# Temperatures



## Stone (Nov 20, 2011)

Another question that has probably been covered before.

Do you keep your whole growing area a uniform temp. if so. what is your minimum winter night temp.

Or--- if not, what minimums do you hold for: (mid winter night)

Nth.Vietnam/Sth China sp.
Indian/Burmese sp.
niveum/godfroyae etc.
delenatii
Borneo/Sumatra sp.


----------



## Shiva (Nov 20, 2011)

Could you be more precise as context? What kind of plants?


----------



## paphioboy (Nov 20, 2011)

I grow outdoors in a tropical lowland climate. Maximum 35 degrees Celsius, minimum about 25 degrees Celsius. There is no winter


----------



## Rick (Nov 20, 2011)

In general I try not to let the GH get below 58F for night lows in winter. If its cloudy and cold it may not clear 70 during winter days. Summer uses lots of cooling energy for the wet pad and fogger. I try to keep it down to the high 80's during the day and may drop into the mid high 70's at night on those really hot muggy days.

Those are temps in the upper 3rd of the GH and away from the wet pads. There are liable to be cooler spots near the shaded end in front of the wet pad.


----------



## Stone (Nov 20, 2011)

Shiva said:


> Could you be more precise as context? What kind of plants?



Sorry I don't uderstand your question


----------



## Stone (Nov 20, 2011)

paphioboy said:


> I grow outdoors in a tropical lowland climate. Maximum 35 degrees Celsius, minimum about 25 degrees Celsius. There is no winter



Do you have success with high altitude species?


----------



## Stone (Nov 20, 2011)

Rick said:


> In general I try not to let the GH get below 58F for night lows in winter. If its cloudy and cold it may not clear 70 during winter days. Summer uses lots of cooling energy for the wet pad and fogger. I try to keep it down to the high 80's during the day and may drop into the mid high 70's at night on those really hot muggy days.
> 
> Those are temps in the upper 3rd of the GH and away from the wet pads. There are liable to be cooler spots near the shaded end in front of the wet pad.



That sounds almost exactly the same as I get in winter, I'm just concerned that it is too low for some. (del, niv, sand, stonei )


----------



## Erythrone (Nov 20, 2011)

Too low for delenatii?


----------



## emydura (Nov 20, 2011)

There would be a bit of variation in the glasshouse but the thermostat is set for a minimum of 16oC. The big problem I find is that the maximums don't get hot enough. Really they should be 10oC hotter than the minimums but I would never get close to that in winter. On some days there would be no difference.

David


----------



## Stone (Nov 20, 2011)

Erythrone said:


> Too low for delenatii?



I was looking at Tanaka's site and he recommends high minimums for delenatii (18-20c) He says some people complain that thier plants lose lower leaves and get smaller every year and attributes this to low temps and dryness.
I don't know, I only have a few young plants and I'm keeping them warm until they're a bit bigger.


----------



## Rick (Nov 20, 2011)

Stone said:


> That sounds almost exactly the same as I get in winter, I'm just concerned that it is too low for some. (del, niv, sand, stonei )

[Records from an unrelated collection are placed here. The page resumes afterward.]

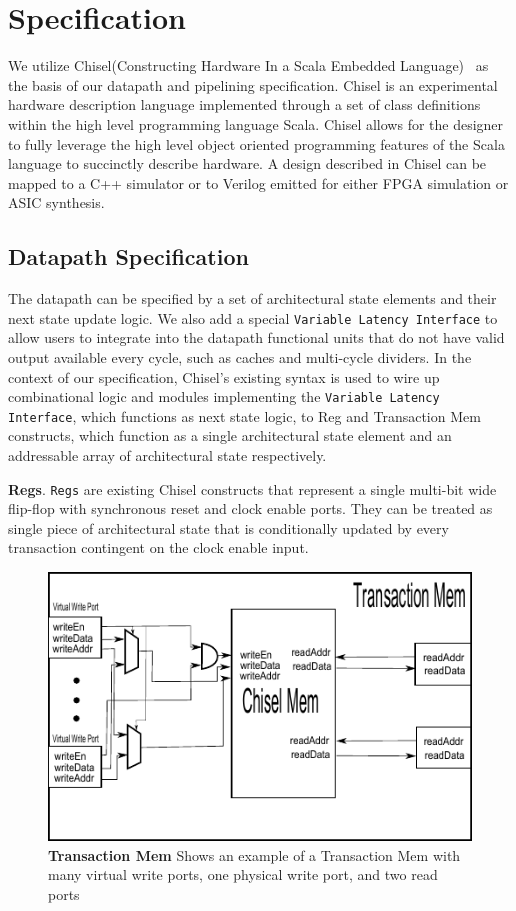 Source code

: \section{Specification}
We utilize Chisel(Constructing Hardware In a Scala Embedded
Language)~\cite{Bachrach:2012} as the basis of our datapath and
pipelining specification. Chisel is an experimental hardware
description language implemented through a set of class definitions
within the high level programming language Scala. Chisel allows for
the designer to fully leverage the high level object oriented
programming features of the Scala language to succinctly describe
hardware. A design described in Chisel can be mapped to a C++
simulator or to Verilog emitted for either FPGA simulation or ASIC
synthesis.

\subsection{Datapath Specification}
The datapath can be specified by a set of architectural state elements
and their next state update logic. We also add a special {\tt Variable
Latency Interface} to allow users to integrate into the datapath
functional units that do not have valid output available every cycle,
such as caches and multi-cycle dividers. In the context of our
specification, Chisel's existing syntax is used to wire up
combinational logic and modules implementing the {\tt Variable Latency
Interface}, which functions as next state logic, to Reg and Transaction
Mem constructs, which function as a single architectural state element
and an addressable array of architectural state respectively.

{\bf Regs}. {\tt Regs} are existing Chisel constructs that represent a
single multi-bit wide flip-flop with synchronous reset and clock
enable ports. They can be treated as single piece of architectural
state that is conditionally updated by every transaction contingent on
the clock enable input.

\begin{figure}[htb]
\centering
\includegraphics{figures/TMEM.pdf}
\caption{{\bf Transaction Mem} Shows an example of a Transaction Mem with many virtual write ports, one physical write port, and two read ports}
\label{fig:tmem}
\end{figure}

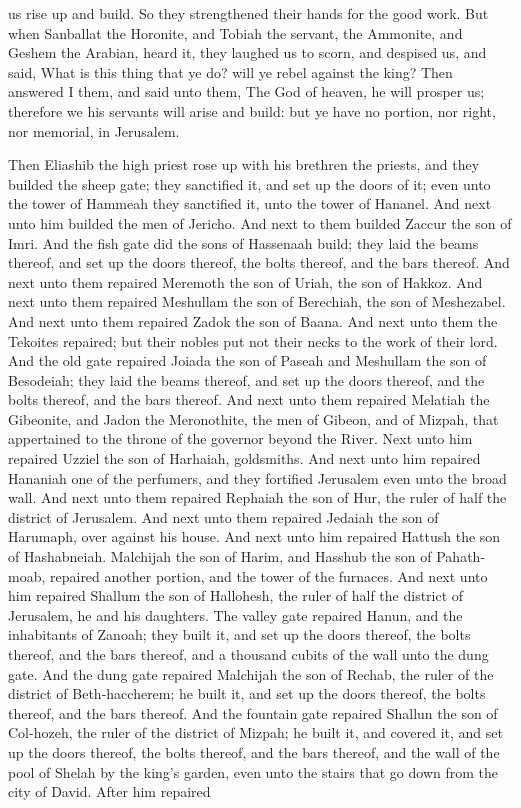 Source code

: us rise up and build. So they strengthened their hands for the good work. But when Sanballat the Horonite, and Tobiah the servant, the Ammonite, and Geshem the Arabian, heard it, they laughed us to scorn, and despised us, and said, What is this thing that ye do? will ye rebel against the king? Then answered I them, and said unto them, The God of heaven, he will prosper us; therefore we his servants will arise and build: but ye have no portion, nor right, nor memorial, in Jerusalem. 

Then Eliashib the high priest rose up with his brethren the priests, and they builded the sheep gate; they sanctified it, and set up the doors of it; even unto the tower of Hammeah they sanctified it, unto the tower of Hananel. And next unto him builded the men of Jericho. And next to them builded Zaccur the son of Imri.  And the fish gate did the sons of Hassenaah build; they laid the beams thereof, and set up the doors thereof, the bolts thereof, and the bars thereof. And next unto them repaired Meremoth the son of Uriah, the son of Hakkoz. And next unto them repaired Meshullam the son of Berechiah, the son of Meshezabel. And next unto them repaired Zadok the son of Baana. And next unto them the Tekoites repaired; but their nobles put not their necks to the work of their lord.  And the old gate repaired Joiada the son of Paseah and Meshullam the son of Besodeiah; they laid the beams thereof, and set up the doors thereof, and the bolts thereof, and the bars thereof. And next unto them repaired Melatiah the Gibeonite, and Jadon the Meronothite, the men of Gibeon, and of Mizpah, that appertained to the throne of the governor beyond the River. Next unto him repaired Uzziel the son of Harhaiah, goldsmiths. And next unto him repaired Hananiah one of the perfumers, and they fortified Jerusalem even unto the broad wall. And next unto them repaired Rephaiah the son of Hur, the ruler of half the district of Jerusalem. And next unto them repaired Jedaiah the son of Harumaph, over against his house. And next unto him repaired Hattush the son of Hashabneiah. Malchijah the son of Harim, and Hasshub the son of Pahath-moab, repaired another portion, and the tower of the furnaces. And next unto him repaired Shallum the son of Hallohesh, the ruler of half the district of Jerusalem, he and his daughters.  The valley gate repaired Hanun, and the inhabitants of Zanoah; they built it, and set up the doors thereof, the bolts thereof, and the bars thereof, and a thousand cubits of the wall unto the dung gate.  And the dung gate repaired Malchijah the son of Rechab, the ruler of the district of Beth-haccherem; he built it, and set up the doors thereof, the bolts thereof, and the bars thereof.  And the fountain gate repaired Shallun the son of Col-hozeh, the ruler of the district of Mizpah; he built it, and covered it, and set up the doors thereof, the bolts thereof, and the bars thereof, and the wall of the pool of Shelah by the king’s garden, even unto the stairs that go down from the city of David. After him repaired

I haven't had any problem with the multi's. I think my temp shortcoming is that I don't get it cold enough in the winter to really make micranthum and armeniacum as happy as they could be.


----------



## Stone (Nov 20, 2011)

emydura said:


> There would be a bit of variation in the glasshouse but the thermostat is set for a minimum of 16oC. The big problem I find is that the maximums don't get hot enough. Really they should be 10oC hotter than the minimums but I would never get close to that in winter. On some days there would be no difference.
> 
> David



You are up against it in Canberra during winter! I agree that a good rise in temp during the day is just as important but sometimes so difficult to achieve.


----------



## Stone (Nov 20, 2011)

Rick said:


> I haven't had any problem with the multi's. I think my temp shortcoming is that I don't get it cold enough in the winter to really make micranthum and armeniacum as happy as they could be.



Could you set up some sort of cold-frame for them or does it get too cold?


----------



## Rick (Nov 20, 2011)

Stone said:


> Could you set up some sort of cold-frame for them or does it get too cold?



It can get into single digit nights in TN, so I wouldn't trust a cold frame.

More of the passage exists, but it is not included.